We expose them to a little taste of this lifestyle—a secretary, the expensive lunches, the visits to partners’ houses—and suddenly these bleeding-heart liberals forget their concerns that making money is evil and that the underclass doesn’t deserve to be poor.

And yet, the AL does worry that this system is perhaps not optimal because it creates an escalating burden on his firm to always do more to convince law students that the tradeoff—their souls for a job at this firm—is worth it.

I worry what the next step is for the summer program, beyond alcohol, and how much it’s going to cost us. I fear by next summer we’ll be buying cocaine for the summer associates to snort in the conference rooms and distributing amphetamines on orientation day.

This is just one of the many ways the AL seems to be trapped in a system at least partially of his own making, and it’s moments like these that make you sympathize with the guy—at least a little—because he seems to recognize that the system is highly flawed. In fact, in his most lucid moments, the AL admits that all his money and power have not brought him happiness at all and he worries that his lifestyle is going to teach his kids to become spoiled morons, or worse.
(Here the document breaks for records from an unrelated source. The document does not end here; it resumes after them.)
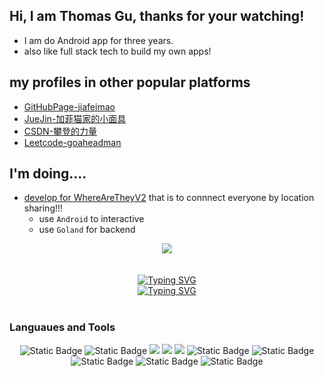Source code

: ## Hi, I am Thomas Gu, thanks for your watching!
- I am do Android app for three years.
- also like full stack tech to build my own apps!

## my profiles in other popular platforms
- [GitHubPage-jiafeimao](https://jiafeimao-gjf.github.io/)
- [JueJin-加菲猫家的小面具](https://juejin.cn/user/1635719380475005?utm_source=gold_browser_extension)
- [CSDN-攀登的力量](https://blog.csdn.net/qq_24380391?type=blog)
- [Leetcode-goaheadman](https://leetcode.cn/u/goaheadman/)

## I'm doing....
- [develop for WhereAreTheyV2](https://github.com/jiafeimao-gjf/WhereAreTheyV2) that is to connnect everyone by location sharing!!!
  - use `Android` to interactive
  - use `Goland` for backend

<div align="center">
  <img src="https://github-readme-stats.vercel.app/api?username=jiafeimao-gjf&show_icons=true&theme=gruvbox" /> 
</div>

<div><br/></div>
<div><br/></div>

<div align="center">
  <a href="https://blog.sunguoqi.com/">
    <img src="https://readme-typing-svg.demolab.com?font=Fira+Code&pause=1000&color=024E07&width=435&lines=男人就是要狠，顶天立地！&center=true&size=32" alt="Typing SVG" />
  </a>
</div>
<!-- 人生需要不断的翻越一座又一座大山，努力吧！ -->
<div align="center">
  <a href="https://blog.sunguoqi.com/">
    <img src="https://readme-typing-svg.demolab.com?font=Fira+Code&pause=1000&color=020E07&width=1000&lines=人生需要不断的翻越一座又一座大山，努力吧！&center=true&size=28" alt="Typing SVG" />
  </a>
</div>
<!--                       原文链接：https://blog.csdn.net/Cwd_wade/article/details/131657922 -->
<div><br/></div>

### Languaues and Tools

<div align="center">


<span > 
  <img alt="Static Badge" src="https://img.shields.io/badge/Java-%2342b883?style=flat-square&logo=Java&logoColor=%23fff"> 
  <img alt="Static Badge" src="https://img.shields.io/badge/Python-%230072b3?style=flat-square&logo=Python&logoColor=%23fff"> 
  <img src="https://img.shields.io/badge/-Goland-F7DF1E?style=flat-square&logo=Goland&logoColor=white" /> 
  <img src="https://img.shields.io/badge/-Android-E34F26?style=flat-square&logo=Android&logoColor=white" /> 
  <img src="https://img.shields.io/badge/-OKR-1572B6?style=flat-square&logo=OKR" /> 
  <img alt="Static Badge" src="https://img.shields.io/badge/Vue-%23c66394?style=flat-square&logo=Vuejs&logoColor=%23fff"> 
  <img alt="Static Badge" src="https://img.shields.io/badge/Visual_Studio_Code-007ACC?style=flat-square&logo=Visual-Studio-Code&logoColor=white"> 
  <img alt="Static Badge" src="https://img.shields.io/badge/Git-F05032?style=flat-square&logo=Git&logoColor=white">  
  <img alt="Static Badge" src="https://img.shields.io/badge/Kotlin-F0F032?style=flat-square&logo=Kotlin&logoColor=white">  
  <img alt="Static Badge" src="https://img.shields.io/badge/Linux-305032?style=flat-square&logo=Linux&logoColor=white">  
</span>
</div>
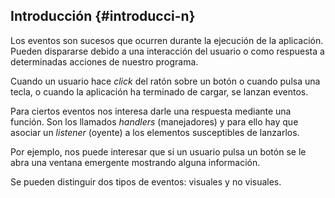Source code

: ## Introducción {#introducci-n}

Los eventos son sucesos que ocurren durante la ejecución de la aplicación. Pueden dispararse debido a una interacción del usuario o como respuesta a determinadas acciones de nuestro programa.

Cuando un usuario hace _click_ del ratón sobre un botón o cuando pulsa una tecla, o cuando la aplicación ha terminado de cargar, se lanzan eventos.

Para ciertos eventos nos interesa darle una respuesta mediante una función. Son los llamados _handlers_ (manejadores) y para ello hay que asociar un _listener_ (oyente) a los elementos susceptibles de lanzarlos.

Por ejemplo, nos puede interesar que si un usuario pulsa un botón se le abra una ventana emergente mostrando alguna información.

Se pueden distinguir dos tipos de eventos: visuales y no visuales.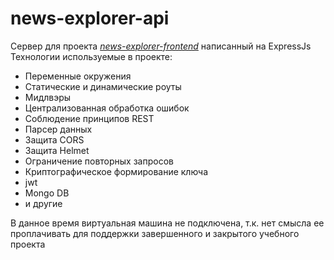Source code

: # **news-explorer-api** 
Сервер для проекта [*news-explorer-frontend*](https://github.com/loki87by/news-explorer-frontend) написанный на ExpressJs
Технологии используемые в проекте: 

* Переменные окружения 
* Статические и динамические роуты 
* Мидлвэры 
* Централизованная обработка ошибок 
* Соблюдение принципов REST 
* Парсер данных 
* Защита CORS 
* Защита Helmet 
* Ограничение повторных запросов 
* Криптографическое формирование ключа 
* jwt 
* Mongo DB 
* и другие 

В данное время виртуальная машина не подключена, т.к. нет смысла ее проплачивать для поддержки завершенного и закрытого учебного проекта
The AL even describes his firm like a sort of cult of codependents:

It’s too easy to block out these thoughts [his doubts] when I’m in the office, surrounded by a couple hundred other people who’ve made the same choices I have. We validate one another’s decisions, just by virtue of being at work.

Trust me, as hard as it is to believe, you’ll probably feel sorry for this guy. He and all of his Biglaw colleagues need an intervention. And that call for help, the alert that things have spun out of control in Biglaw, is really the heart of Anonymous Lawyer. It’s humorous, but darkly so. After reading it, you don’t have to wonder why its author knew immediately upon graduating from Harvard law that he didn’t want to become a lawyer. And perhaps that’s one reason Blachman wrote this book—to explain his own choice, but also to warn others yet again that the Biglaw life is not all it’s cracked up to be. Beware all ye who enter here!

Yet, if Anonymous Lawyer is a warning to future would-be Biglawyers, it should also serve as an inspiration to them—a reminder that Biglaw is not their only option. As accurate as the AL may seem as a type, not all lawyers are like him and there are many legal careers that don’t look anything like his or those of the associates and other partners of his firm. I don’t ever want to be the AL either, but there are many other options w/in the legal profession—which may be precisely Blachman’s point. Whatever the case, if the big life choice is between giving up your dreams and selling out to the man, or following those dreams no matter the odds, it’s pretty clear where Blachman stands. I, for one, say more power to him!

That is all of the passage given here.